* _AIM OF THE EXERCISE_
Down to the final line, print the records again exactly.

[Plain-text document sources]
Segment Open

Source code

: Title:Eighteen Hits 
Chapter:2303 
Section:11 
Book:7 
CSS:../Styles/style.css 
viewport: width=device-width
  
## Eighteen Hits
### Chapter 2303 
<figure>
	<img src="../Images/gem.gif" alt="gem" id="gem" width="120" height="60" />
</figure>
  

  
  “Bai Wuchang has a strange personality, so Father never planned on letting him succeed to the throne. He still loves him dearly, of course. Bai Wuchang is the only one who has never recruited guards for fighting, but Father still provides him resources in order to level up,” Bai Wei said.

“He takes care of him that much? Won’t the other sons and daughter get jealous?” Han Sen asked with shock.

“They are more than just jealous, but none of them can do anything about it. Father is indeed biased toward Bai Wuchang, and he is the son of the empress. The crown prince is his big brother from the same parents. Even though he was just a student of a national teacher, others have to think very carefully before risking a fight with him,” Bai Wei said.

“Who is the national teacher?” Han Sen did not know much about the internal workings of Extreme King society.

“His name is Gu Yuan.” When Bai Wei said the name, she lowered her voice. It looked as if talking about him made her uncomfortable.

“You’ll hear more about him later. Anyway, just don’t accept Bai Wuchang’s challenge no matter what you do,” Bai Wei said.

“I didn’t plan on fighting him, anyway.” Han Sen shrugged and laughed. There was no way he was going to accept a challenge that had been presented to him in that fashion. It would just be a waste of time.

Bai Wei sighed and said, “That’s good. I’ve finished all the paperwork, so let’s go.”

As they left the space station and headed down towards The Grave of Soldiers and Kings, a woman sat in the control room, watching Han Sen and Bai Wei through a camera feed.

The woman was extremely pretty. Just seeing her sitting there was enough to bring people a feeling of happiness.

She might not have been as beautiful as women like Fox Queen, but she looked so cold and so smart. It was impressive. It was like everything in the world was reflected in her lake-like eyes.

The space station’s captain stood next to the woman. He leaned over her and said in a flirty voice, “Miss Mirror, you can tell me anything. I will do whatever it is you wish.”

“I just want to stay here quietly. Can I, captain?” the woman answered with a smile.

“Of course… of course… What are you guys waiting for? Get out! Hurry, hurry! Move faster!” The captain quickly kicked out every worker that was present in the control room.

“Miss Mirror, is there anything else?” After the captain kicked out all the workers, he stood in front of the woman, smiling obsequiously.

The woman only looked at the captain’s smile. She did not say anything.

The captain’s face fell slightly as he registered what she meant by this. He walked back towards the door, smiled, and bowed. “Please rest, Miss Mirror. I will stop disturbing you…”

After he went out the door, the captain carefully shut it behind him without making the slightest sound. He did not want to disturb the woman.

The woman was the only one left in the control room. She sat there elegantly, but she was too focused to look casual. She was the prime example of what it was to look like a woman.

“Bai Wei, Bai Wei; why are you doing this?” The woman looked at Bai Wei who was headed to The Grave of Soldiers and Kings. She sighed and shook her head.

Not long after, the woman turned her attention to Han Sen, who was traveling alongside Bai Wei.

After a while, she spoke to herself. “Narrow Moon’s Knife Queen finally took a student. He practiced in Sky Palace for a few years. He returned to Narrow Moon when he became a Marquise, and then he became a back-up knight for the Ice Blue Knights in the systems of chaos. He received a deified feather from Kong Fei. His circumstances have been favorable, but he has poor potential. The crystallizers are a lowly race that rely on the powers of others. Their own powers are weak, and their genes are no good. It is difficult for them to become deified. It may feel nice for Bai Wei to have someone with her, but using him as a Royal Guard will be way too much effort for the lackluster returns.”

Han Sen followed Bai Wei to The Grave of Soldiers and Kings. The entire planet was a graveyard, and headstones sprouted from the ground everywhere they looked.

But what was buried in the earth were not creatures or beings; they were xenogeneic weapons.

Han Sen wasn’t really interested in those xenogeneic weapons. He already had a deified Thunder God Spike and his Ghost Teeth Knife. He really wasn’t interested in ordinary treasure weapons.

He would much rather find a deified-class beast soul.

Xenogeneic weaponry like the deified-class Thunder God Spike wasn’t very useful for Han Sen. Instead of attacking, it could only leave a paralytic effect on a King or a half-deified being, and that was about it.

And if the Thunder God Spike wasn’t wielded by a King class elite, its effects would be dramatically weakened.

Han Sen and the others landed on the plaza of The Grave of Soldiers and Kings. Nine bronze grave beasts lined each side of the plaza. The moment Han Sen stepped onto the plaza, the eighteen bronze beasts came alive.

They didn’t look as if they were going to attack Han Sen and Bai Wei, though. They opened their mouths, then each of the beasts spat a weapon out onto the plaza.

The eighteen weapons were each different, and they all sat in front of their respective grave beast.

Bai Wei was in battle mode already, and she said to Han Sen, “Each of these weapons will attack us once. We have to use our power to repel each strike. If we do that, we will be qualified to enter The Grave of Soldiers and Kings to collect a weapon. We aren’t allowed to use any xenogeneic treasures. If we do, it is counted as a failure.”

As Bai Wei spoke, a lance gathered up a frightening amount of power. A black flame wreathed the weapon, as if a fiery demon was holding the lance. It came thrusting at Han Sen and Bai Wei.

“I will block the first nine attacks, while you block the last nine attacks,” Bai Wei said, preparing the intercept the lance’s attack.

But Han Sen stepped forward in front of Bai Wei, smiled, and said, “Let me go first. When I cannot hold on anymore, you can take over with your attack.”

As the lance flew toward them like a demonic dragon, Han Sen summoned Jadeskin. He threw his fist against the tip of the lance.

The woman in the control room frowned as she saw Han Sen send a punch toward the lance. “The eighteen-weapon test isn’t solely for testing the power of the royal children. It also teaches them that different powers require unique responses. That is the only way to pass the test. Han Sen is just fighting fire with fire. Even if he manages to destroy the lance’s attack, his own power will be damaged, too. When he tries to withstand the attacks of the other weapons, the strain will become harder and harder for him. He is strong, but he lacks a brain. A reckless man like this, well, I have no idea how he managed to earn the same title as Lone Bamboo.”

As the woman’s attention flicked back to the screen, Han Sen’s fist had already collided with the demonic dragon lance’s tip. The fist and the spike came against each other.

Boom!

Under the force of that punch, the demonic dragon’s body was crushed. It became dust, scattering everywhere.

Segment Closed

* _WRITTEN RESPONSE_
Source code

: Title:Eighteen Hits 
Chapter:2303 
Section:11 
Book:7 
CSS:../Styles/style.css 
viewport: width=device-width
  
## Eighteen Hits
### Chapter 2303 
<figure>
	<img src="../Images/gem.gif" alt="gem" id="gem" width="120" height="60" />
</figure>
  

  
  “Bai Wuchang has a strange personality, so Father never planned on letting him succeed to the throne. He still loves him dearly, of course. Bai Wuchang is the only one who has never recruited guards for fighting, but Father still provides him resources in order to level up,” Bai Wei said.

“He takes care of him that much? Won’t the other sons and daughter get jealous?” Han Sen asked with shock.

“They are more than just jealous, but none of them can do anything about it. Father is indeed biased toward Bai Wuchang, and he is the son of the empress. The crown prince is his big brother from the same parents. Even though he was just a student of a national teacher, others have to think very carefully before risking a fight with him,” Bai Wei said.

“Who is the national teacher?” Han Sen did not know much about the internal workings of Extreme King society.

“His name is Gu Yuan.” When Bai Wei said the name, she lowered her voice. It looked as if talking about him made her uncomfortable.

“You’ll hear more about him later. Anyway, just don’t accept Bai Wuchang’s challenge no matter what you do,” Bai Wei said.

“I didn’t plan on fighting him, anyway.” Han Sen shrugged and laughed. There was no way he was going to accept a challenge that had been presented to him in that fashion. It would just be a waste of time.

Bai Wei sighed and said, “That’s good. I’ve finished all the paperwork, so let’s go.”

As they left the space station and headed down towards The Grave of Soldiers and Kings, a woman sat in the control room, watching Han Sen and Bai Wei through a camera feed.

The woman was extremely pretty. Just seeing her sitting there was enough to bring people a feeling of happiness.

She might not have been as beautiful as women like Fox Queen, but she looked so cold and so smart. It was impressive. It was like everything in the world was reflected in her lake-like eyes.

The space station’s captain stood next to the woman. He leaned over her and said in a flirty voice, “Miss Mirror, you can tell me anything. I will do whatever it is you wish.”

“I just want to stay here quietly. Can I, captain?” the woman answered with a smile.

“Of course… of course… What are you guys waiting for? Get out! Hurry, hurry! Move faster!” The captain quickly kicked out every worker that was present in the control room.

“Miss Mirror, is there anything else?” After the captain kicked out all the workers, he stood in front of the woman, smiling obsequiously.

The woman only looked at the captain’s smile. She did not say anything.

The captain’s face fell slightly as he registered what she meant by this. He walked back towards the door, smiled, and bowed. “Please rest, Miss Mirror. I will stop disturbing you…”

After he went out the door, the captain carefully shut it behind him without making the slightest sound. He did not want to disturb the woman.

The woman was the only one left in the control room. She sat there elegantly, but she was too focused to look casual. She was the prime example of what it was to look like a woman.

“Bai Wei, Bai Wei; why are you doing this?” The woman looked at Bai Wei who was headed to The Grave of Soldiers and Kings. She sighed and shook her head.

Not long after, the woman turned her attention to Han Sen, who was traveling alongside Bai Wei.

After a while, she spoke to herself. “Narrow Moon’s Knife Queen finally took a student. He practiced in Sky Palace for a few years. He returned to Narrow Moon when he became a Marquise, and then he became a back-up knight for the Ice Blue Knights in the systems of chaos. He received a deified feather from Kong Fei. His circumstances have been favorable, but he has poor potential. The crystallizers are a lowly race that rely on the powers of others. Their own powers are weak, and their genes are no good. It is difficult for them to become deified. It may feel nice for Bai Wei to have someone with her, but using him as a Royal Guard will be way too much effort for the lackluster returns.”

Han Sen followed Bai Wei to The Grave of Soldiers and Kings. The entire planet was a graveyard, and headstones sprouted from the ground everywhere they looked.

But what was buried in the earth were not creatures or beings; they were xenogeneic weapons.

Han Sen wasn’t really interested in those xenogeneic weapons. He already had a deified Thunder God Spike and his Ghost Teeth Knife. He really wasn’t interested in ordinary treasure weapons.

He would much rather find a deified-class beast soul.

Xenogeneic weaponry like the deified-class Thunder God Spike wasn’t very useful for Han Sen. Instead of attacking, it could only leave a paralytic effect on a King or a half-deified being, and that was about it.

And if the Thunder God Spike wasn’t wielded by a King class elite, its effects would be dramatically weakened.

Han Sen and the others landed on the plaza of The Grave of Soldiers and Kings. Nine bronze grave beasts lined each side of the plaza. The moment Han Sen stepped onto the plaza, the eighteen bronze beasts came alive.

They didn’t look as if they were going to attack Han Sen and Bai Wei, though. They opened their mouths, then each of the beasts spat a weapon out onto the plaza.

The eighteen weapons were each different, and they all sat in front of their respective grave beast.

Bai Wei was in battle mode already, and she said to Han Sen, “Each of these weapons will attack us once. We have to use our power to repel each strike. If we do that, we will be qualified to enter The Grave of Soldiers and Kings to collect a weapon. We aren’t allowed to use any xenogeneic treasures. If we do, it is counted as a failure.”

As Bai Wei spoke, a lance gathered up a frightening amount of power. A black flame wreathed the weapon, as if a fiery demon was holding the lance. It came thrusting at Han Sen and Bai Wei.

“I will block the first nine attacks, while you block the last nine attacks,” Bai Wei said, preparing the intercept the lance’s attack.

But Han Sen stepped forward in front of Bai Wei, smiled, and said, “Let me go first. When I cannot hold on anymore, you can take over with your attack.”

As the lance flew toward them like a demonic dragon, Han Sen summoned Jadeskin. He threw his fist against the tip of the lance.

The woman in the control room frowned as she saw Han Sen send a punch toward the lance. “The eighteen-weapon test isn’t solely for testing the power of the royal children. It also teaches them that different powers require unique responses. That is the only way to pass the test. Han Sen is just fighting fire with fire. Even if he manages to destroy the lance’s attack, his own power will be damaged, too. When he tries to withstand the attacks of the other weapons, the strain will become harder and harder for him. He is strong, but he lacks a brain. A reckless man like this, well, I have no idea how he managed to earn the same title as Lone Bamboo.”

As the woman’s attention flicked back to the screen, Han Sen’s fist had already collided with the demonic dragon lance’s tip. The fist and the spike came against each other.

Boom!

Under the force of that punch, the demonic dragon’s body was crushed. It became dust, scattering everywhere.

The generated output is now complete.